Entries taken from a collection
****

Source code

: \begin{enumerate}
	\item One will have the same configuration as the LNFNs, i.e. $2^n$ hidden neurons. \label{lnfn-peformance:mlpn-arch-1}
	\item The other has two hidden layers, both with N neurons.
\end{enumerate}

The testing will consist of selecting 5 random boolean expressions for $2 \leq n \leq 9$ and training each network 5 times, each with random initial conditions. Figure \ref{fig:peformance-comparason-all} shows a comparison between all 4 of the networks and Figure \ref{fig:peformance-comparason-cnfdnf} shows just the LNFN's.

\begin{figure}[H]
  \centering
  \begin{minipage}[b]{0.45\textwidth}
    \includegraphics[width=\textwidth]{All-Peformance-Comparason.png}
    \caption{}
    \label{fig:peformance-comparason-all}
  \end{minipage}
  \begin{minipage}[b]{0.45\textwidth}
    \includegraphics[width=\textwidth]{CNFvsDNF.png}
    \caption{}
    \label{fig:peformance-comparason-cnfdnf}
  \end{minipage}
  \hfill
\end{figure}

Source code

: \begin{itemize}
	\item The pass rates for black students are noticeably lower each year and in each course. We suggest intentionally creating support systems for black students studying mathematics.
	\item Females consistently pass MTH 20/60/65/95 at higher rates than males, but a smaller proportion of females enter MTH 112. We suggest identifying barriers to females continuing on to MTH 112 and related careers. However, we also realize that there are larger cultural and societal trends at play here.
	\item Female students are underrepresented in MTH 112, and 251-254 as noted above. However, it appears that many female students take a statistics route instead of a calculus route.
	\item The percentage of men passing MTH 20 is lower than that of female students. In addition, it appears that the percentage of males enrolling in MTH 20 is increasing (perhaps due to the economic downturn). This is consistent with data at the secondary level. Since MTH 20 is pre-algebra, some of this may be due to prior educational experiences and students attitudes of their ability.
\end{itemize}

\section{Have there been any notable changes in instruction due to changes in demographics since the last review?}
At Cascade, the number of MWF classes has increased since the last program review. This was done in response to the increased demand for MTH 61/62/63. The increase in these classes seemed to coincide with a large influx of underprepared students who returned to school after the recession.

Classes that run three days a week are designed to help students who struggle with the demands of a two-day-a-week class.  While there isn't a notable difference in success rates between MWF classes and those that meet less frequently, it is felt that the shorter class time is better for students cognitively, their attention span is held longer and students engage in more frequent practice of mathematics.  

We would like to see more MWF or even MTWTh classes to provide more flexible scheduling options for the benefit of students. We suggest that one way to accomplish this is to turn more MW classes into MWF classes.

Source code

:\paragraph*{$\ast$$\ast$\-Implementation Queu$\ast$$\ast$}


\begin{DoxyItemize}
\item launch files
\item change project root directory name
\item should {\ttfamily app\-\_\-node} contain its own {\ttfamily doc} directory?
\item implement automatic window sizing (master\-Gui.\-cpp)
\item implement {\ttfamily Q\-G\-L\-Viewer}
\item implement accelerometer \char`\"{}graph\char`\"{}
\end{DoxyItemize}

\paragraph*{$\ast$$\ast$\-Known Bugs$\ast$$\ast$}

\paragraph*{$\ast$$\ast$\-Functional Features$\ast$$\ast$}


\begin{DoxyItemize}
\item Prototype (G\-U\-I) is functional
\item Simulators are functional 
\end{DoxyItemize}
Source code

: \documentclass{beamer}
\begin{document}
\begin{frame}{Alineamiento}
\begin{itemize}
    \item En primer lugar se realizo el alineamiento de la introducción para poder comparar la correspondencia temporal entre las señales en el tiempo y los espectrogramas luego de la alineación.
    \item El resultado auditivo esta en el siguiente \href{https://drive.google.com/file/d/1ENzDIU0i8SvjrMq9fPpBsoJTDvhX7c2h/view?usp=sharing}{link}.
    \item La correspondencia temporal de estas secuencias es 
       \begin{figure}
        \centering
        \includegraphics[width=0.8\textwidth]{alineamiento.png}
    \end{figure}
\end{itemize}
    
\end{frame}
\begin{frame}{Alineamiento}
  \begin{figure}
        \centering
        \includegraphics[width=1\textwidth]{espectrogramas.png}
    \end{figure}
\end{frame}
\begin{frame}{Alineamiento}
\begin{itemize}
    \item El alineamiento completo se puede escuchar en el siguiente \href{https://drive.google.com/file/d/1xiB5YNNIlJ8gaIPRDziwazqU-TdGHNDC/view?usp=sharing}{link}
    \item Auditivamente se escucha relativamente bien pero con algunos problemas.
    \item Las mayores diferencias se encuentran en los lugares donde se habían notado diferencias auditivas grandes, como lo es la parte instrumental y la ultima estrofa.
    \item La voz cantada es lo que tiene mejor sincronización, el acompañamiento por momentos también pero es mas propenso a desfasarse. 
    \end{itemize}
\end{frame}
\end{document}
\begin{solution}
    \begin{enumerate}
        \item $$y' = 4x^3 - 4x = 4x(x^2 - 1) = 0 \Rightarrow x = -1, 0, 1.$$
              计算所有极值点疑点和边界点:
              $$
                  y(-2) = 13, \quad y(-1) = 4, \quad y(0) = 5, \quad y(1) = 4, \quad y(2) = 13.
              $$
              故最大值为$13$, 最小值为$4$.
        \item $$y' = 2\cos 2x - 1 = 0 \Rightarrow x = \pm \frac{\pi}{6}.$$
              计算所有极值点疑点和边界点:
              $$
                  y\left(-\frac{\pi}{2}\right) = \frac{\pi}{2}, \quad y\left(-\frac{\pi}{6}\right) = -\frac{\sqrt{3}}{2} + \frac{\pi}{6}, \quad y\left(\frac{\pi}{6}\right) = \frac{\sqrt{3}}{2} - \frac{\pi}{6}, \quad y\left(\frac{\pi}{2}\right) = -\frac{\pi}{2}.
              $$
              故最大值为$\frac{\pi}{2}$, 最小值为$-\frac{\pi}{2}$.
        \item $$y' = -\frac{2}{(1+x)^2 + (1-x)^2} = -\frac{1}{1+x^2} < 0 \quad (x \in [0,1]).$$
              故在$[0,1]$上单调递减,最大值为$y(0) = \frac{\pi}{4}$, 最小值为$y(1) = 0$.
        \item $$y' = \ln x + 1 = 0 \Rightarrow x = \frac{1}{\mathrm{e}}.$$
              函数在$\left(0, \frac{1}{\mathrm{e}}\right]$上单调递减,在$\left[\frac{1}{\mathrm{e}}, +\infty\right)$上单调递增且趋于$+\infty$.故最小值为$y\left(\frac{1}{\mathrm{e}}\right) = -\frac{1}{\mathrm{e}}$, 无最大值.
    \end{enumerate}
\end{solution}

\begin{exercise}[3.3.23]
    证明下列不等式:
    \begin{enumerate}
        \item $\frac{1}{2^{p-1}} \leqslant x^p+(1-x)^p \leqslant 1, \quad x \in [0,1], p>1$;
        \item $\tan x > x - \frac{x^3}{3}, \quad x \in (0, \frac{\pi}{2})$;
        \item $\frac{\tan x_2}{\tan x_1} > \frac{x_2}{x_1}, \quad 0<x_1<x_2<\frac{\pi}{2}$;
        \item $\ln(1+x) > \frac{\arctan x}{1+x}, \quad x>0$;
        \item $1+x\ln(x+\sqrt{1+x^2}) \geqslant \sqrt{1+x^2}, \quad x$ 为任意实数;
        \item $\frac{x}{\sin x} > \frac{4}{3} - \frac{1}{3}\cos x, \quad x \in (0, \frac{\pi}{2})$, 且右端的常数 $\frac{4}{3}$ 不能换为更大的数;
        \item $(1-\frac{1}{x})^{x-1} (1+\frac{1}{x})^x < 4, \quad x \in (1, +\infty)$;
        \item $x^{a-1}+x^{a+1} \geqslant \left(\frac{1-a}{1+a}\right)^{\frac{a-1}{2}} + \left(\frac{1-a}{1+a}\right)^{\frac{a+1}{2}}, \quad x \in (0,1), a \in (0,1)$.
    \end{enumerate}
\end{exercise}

****

Activity - From the data above, pick out each line containing "than" and copy it.

Response to the exercise -
	\item Females consistently pass MTH 20/60/65/95 at higher rates than males, but a smaller proportion of females enter MTH 112. We suggest identifying barriers to females continuing on to MTH 112 and related careers. However, we also realize that there are larger cultural and societal trends at play here.
	\item The percentage of men passing MTH 20 is lower than that of female students. In addition, it appears that the percentage of males enrolling in MTH 20 is increasing (perhaps due to the economic downturn). This is consistent with data at the secondary level. Since MTH 20 is pre-algebra, some of this may be due to prior educational experiences and students attitudes of their ability.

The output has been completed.